O Tribunal de Contas da União (TCU) determinou nesta quarta-feira (27) que o governo federal faça ajustes no plano de reestruturação financeira dos Correios, sob risco de descumprimento da Lei de Responsabilidade Fiscal (LRF). O tribunal deu prazo de 120 dias para criação de mecanismos de monitoramento e abriu investigação sobre possíveis responsabilidades de servidores.
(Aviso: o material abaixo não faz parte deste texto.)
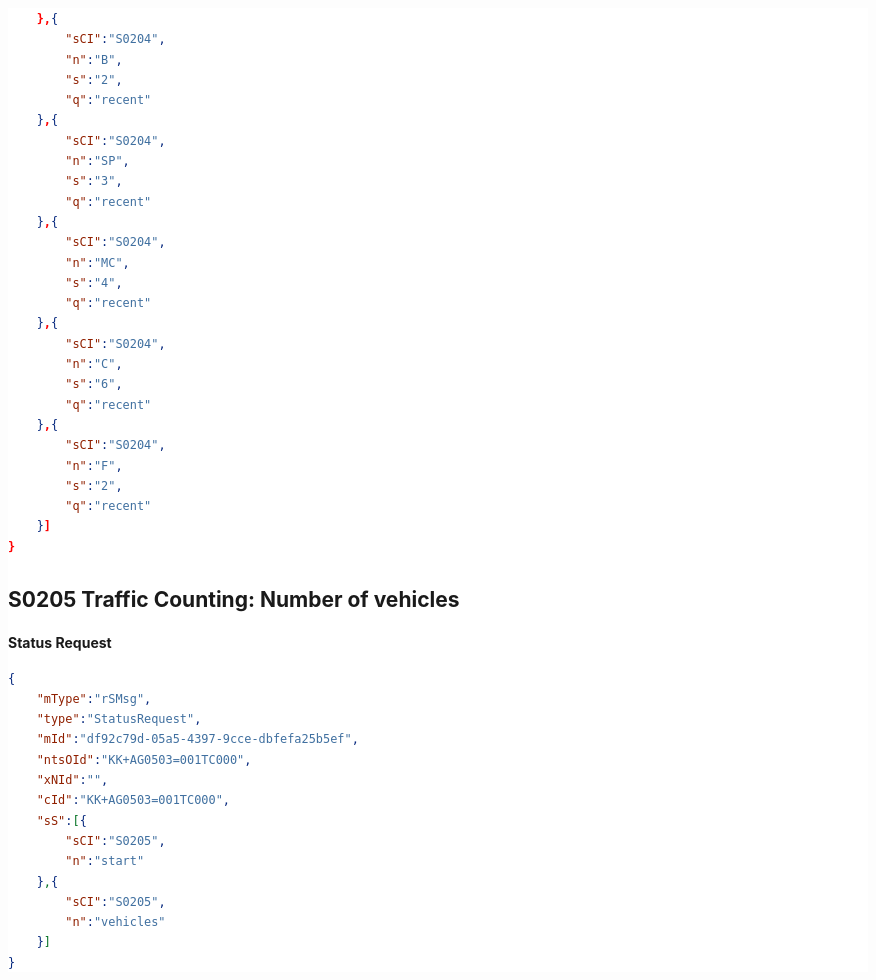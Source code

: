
 ``` json
	},{
		"sCI":"S0204",
		"n":"B",
		"s":"2",
		"q":"recent"
	},{
		"sCI":"S0204",
		"n":"SP",
		"s":"3",
		"q":"recent"
	},{
		"sCI":"S0204",
		"n":"MC",
		"s":"4",
		"q":"recent"
	},{
		"sCI":"S0204",
		"n":"C",
		"s":"6",
		"q":"recent"
	},{
		"sCI":"S0204",
		"n":"F",
		"s":"2",
		"q":"recent"
	}]
}
```

<a id="S0205"></a>
## S0205 Traffic Counting: Number of vehicles

**Status Request**
``` json
{
	"mType":"rSMsg",
	"type":"StatusRequest",
	"mId":"df92c79d-05a5-4397-9cce-dbfefa25b5ef",
	"ntsOId":"KK+AG0503=001TC000",
	"xNId":"",
	"cId":"KK+AG0503=001TC000",
	"sS":[{
		"sCI":"S0205",
		"n":"start"
	},{
		"sCI":"S0205",
		"n":"vehicles"
	}]
}
```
O principal ponto levantado pelo TCU é que o plano de recuperação dos Correios foi aprovado sem análises técnicas suficientes para medir os riscos. Segundo o relator, ministro Benjamin Zymler, órgãos como Tesouro Nacional, Ministério da Fazenda e Ministério das Comunicações fizeram análises superficiais. O empréstimo de R$ 12 bilhões, contratado no fim de 2025 com garantia da União, pode onerar as contas públicas se a estatal não pagar a dívida.
Os ministros alertaram que, como a União é garantidora, o Tesouro pode ser acionado pelos bancos credores. Além disso, o contrato prevê novos aportes de pelo menos R$ 6 bilhões até 2027. O TCU criticou a demora do governo em agir diante da crise financeira da estatal, que está na lista de alto risco do tribunal desde 2024.
Apesar das críticas, o tribunal não anulou o plano. Determinou que, em 120 dias, sejam criados mecanismos de monitoramento e que os Correios apresentem relatórios periódicos com metas, indicadores e riscos. Também foi aberta investigação para apurar responsabilidades de servidores envolvidos na aprovação da operação.